By: Eddie Weekley [baller7345]
I know this isn’t going to be the most popular argument, but hear me out. The 46 defense is not 4 defensive linemen and 6 LBs as is commonly thought by the public but instead the 46 is called the 46 due to guy named Doug Plank. He was the Bears starting Strong Safety and just happen to wear the number 46. The 46 is just a play on the 4-3 with 8 men in the box and 6 men on the line. The 46 defense was and still is based on getting pressure on the QB, namely through sending as many Cover 0 blitzes as one can possibly send. When you don’t send 6 its typically because you are sending more than 6. In its heyday this was an extraordinary concept. Since the passing game was still vertically based it allowed the Bears of the mid 80’s to go on a defensive onslaught that has never been replicated. It caused teams to pull their QBs due to both injury and bad play, and at one point Buddy Ryan’s 46 defense knocked out 9 starting QBs over the course of a season when he was coaching the Houston Oiler’s defense.
So with all that praise why would I be arguing for it to be removed? To put it simply the defense is antiquated now, teams still want to get pressure but they do so in more conservative ways (Fire Zone Blitzes). Why is that, what changed from the mid 80’s to the late 80’s? The 46 met its end the moment the West Coast offense was born in Cincinnati. The offense that Bill Walsh developed to take advantage of his talent problem while coaching the Bengals spelled doom to the 46’s grip over the NFL for one reason. The offense revolved around a quick hitting, timing based passing game which simply negated the pressure that the 46 was trying to bring. Teams could send 6 all day, but it wouldn’t matter because the ball was out before anyone could get home. When you rely on defenders pressed so close to the line to defend timing routes and other man beating concepts (such as Walsh’s Flanker Drive) you have to be perfect and if you aren’t you are going to pay.

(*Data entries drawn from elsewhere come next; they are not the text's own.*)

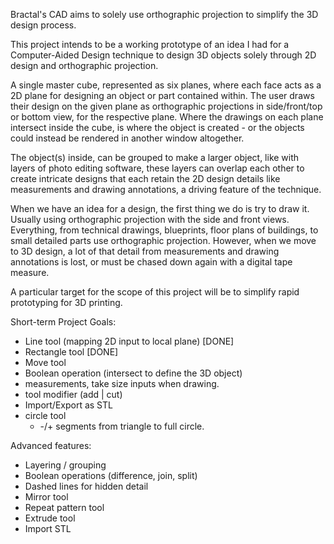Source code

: Bractal's CAD aims to solely use orthographic projection to simplify the 3D design process.

This project intends to be a working prototype of an idea I had for a Computer-Aided Design technique to design 3D objects solely through 2D design and orthographic projection.

A single master cube, represented as six planes, where each face acts as a 2D plane for designing an object or part contained within. The user draws their design on the given plane as orthographic projections in side/front/top or bottom view, for the respective plane. Where the drawings on each plane intersect inside the cube, is where the object is created - or the objects could instead be rendered in another window altogether.

The object(s) inside, can be grouped to make a larger object, like with layers of photo editing software, these layers can overlap each other to create intricate designs that each retain the 2D design details like measurements and drawing annotations, a driving feature of the technique.

When we have an idea for a design, the first thing we do is try to draw it. Usually using orthographic projection with the side and front views. Everything, from technical drawings, blueprints, floor plans of buildings, to small detailed parts use orthographic projection. However, when we move to 3D design, a lot of that detail from measurements and drawing annotations is lost, or must be chased down again with a digital tape measure.

A particular target for the scope of this project will be to simplify rapid prototyping for 3D printing.

Short-term Project Goals:

  - Line tool (mapping 2D input to local plane) [DONE]
  - Rectangle tool [DONE]
  - Move tool
  - Boolean operation (intersect to define the 3D object)
  - measurements, take size inputs when drawing.
  - tool modifier (add | cut)
  - Import/Export as STL
  - circle tool
    - -/+ segments from triangle to full circle.

Advanced features:

  - Layering / grouping
  - Boolean operations (difference, join, split)
  - Dashed lines for hidden detail
  - Mirror tool
  - Repeat pattern tool
  - Extrude tool
  - Import STL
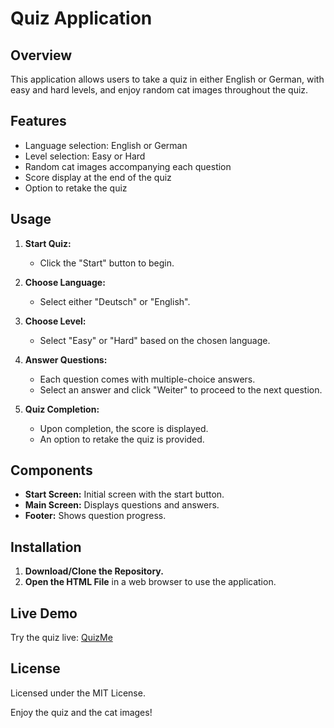 # Quiz Application

## Overview
This application allows users to take a quiz in either English or German, with easy and hard levels, and enjoy random cat images throughout the quiz.

## Features
- Language selection: English or German
- Level selection: Easy or Hard
- Random cat images accompanying each question
- Score display at the end of the quiz
- Option to retake the quiz

## Usage
1. **Start Quiz:**
   - Click the "Start" button to begin.

2. **Choose Language:**
   - Select either "Deutsch" or "English".

3. **Choose Level:**
   - Select "Easy" or "Hard" based on the chosen language.

4. **Answer Questions:**
   - Each question comes with multiple-choice answers.
   - Select an answer and click "Weiter" to proceed to the next question.

5. **Quiz Completion:**
   - Upon completion, the score is displayed.
   - An option to retake the quiz is provided.

## Components
- **Start Screen:** Initial screen with the start button.
- **Main Screen:** Displays questions and answers.
- **Footer:** Shows question progress.

## Installation
1. **Download/Clone the Repository.**
2. **Open the HTML File** in a web browser to use the application.

## Live Demo
Try the quiz live: [QuizMe](https://lisayl1688.github.io/QuizMe/)

## License
Licensed under the MIT License.

Enjoy the quiz and the cat images!
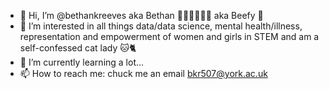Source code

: - 👋 Hi, I’m @bethankreeves aka Bethan 👩🏼‍🎓👩🏼‍💻 aka Beefy 🐄
- 👀 I’m interested in all things data/data science, mental health/illness, representation and empowerment of women and girls in STEM and am a self-confessed cat lady 🐱🐈
- 🌱 I’m currently learning a lot... 
- 📫 How to reach me: chuck me an email bkr507@york.ac.uk 

<!---
bethankreeves/bethankreeves is a ✨ special ✨ repository because its `README.md` (this file) appears on your GitHub profile.
You can click the Preview link to take a look at your changes.
--->
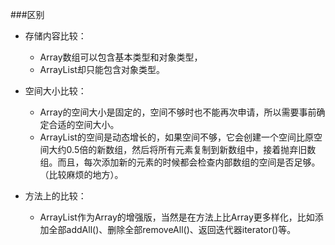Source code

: ###区别
- 存储内容比较：
    - Array数组可以包含基本类型和对象类型，
    - ArrayList却只能包含对象类型。
    
- 空间大小比较：
  
  - Array的空间大小是固定的，空间不够时也不能再次申请，所以需要事前确定合适的空间大小。
  - ArrayList的空间是动态增长的，如果空间不够，它会创建一个空间比原空间大约0.5倍的新数组，然后将所有元素复制到新数组中，接着抛弃旧数组。而且，每次添加新的元素的时候都会检查内部数组的空间是否足够。（比较麻烦的地方）。
  
- 方法上的比较： 
  - ArrayList作为Array的增强版，当然是在方法上比Array更多样化，比如添加全部addAll()、删除全部removeAll()、返回迭代器iterator()等。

The West Coast offense may have killed the 46 defense as a base defense in the NFL, but for whatever reason Madden continues to offer it s an option to players. Thanks in part to the Speed Package it has remained a fan favorite, but I am here to argue that we should let it go. Instead of praising EA for including a defense that has become regulated as a change of pace formation, we ask for it to be removed from the game in place of some more modern defenses. The 46’s situation only gets worse as more spread offensive concepts creep into the NFL and that doesn’t look like it is going to change any time soon.
In this age of spread offenses where teams scatter up to 5 receiving threats all over the field, and take advantage of every mismatch and structural weaknesses that a defense has, Nickel defense is quickly becoming the base defense of the NFL. Yet when you look at the playbooks that teams have in the game it is largely ignored as no team has a true set of nickel defensive fronts, and are usually are stuck with 2-4 nickel formations that don’t always mesh with one another. So why not add a 3-3-5 playbook or perhaps a 4-2-5 book in order to better represent how teams are using their personnel in today’s NFL. Instead of clinging to an antiquated defense that will more than likely never rise from the its grave, EA should build on the nickel sub packages they have in place and make them more complete aspects of a team’s defense. With some teams sitting in their nickel personnel over 70% of their defensive snaps it is almost unthinkable that EA would continue to ignore the importance of Nickel defense. However, year in and year out we get an antiquated 46 book while they ignore the growing trends of the NFL. Now it’s true that nobody in the NFL runs a 3-3-5 as a base but on the other side of that nobody in the NFL still runs a full on 46 so if you are going to force an unused base defense on us it may as well be the one that is more applicable in today’s NFL game.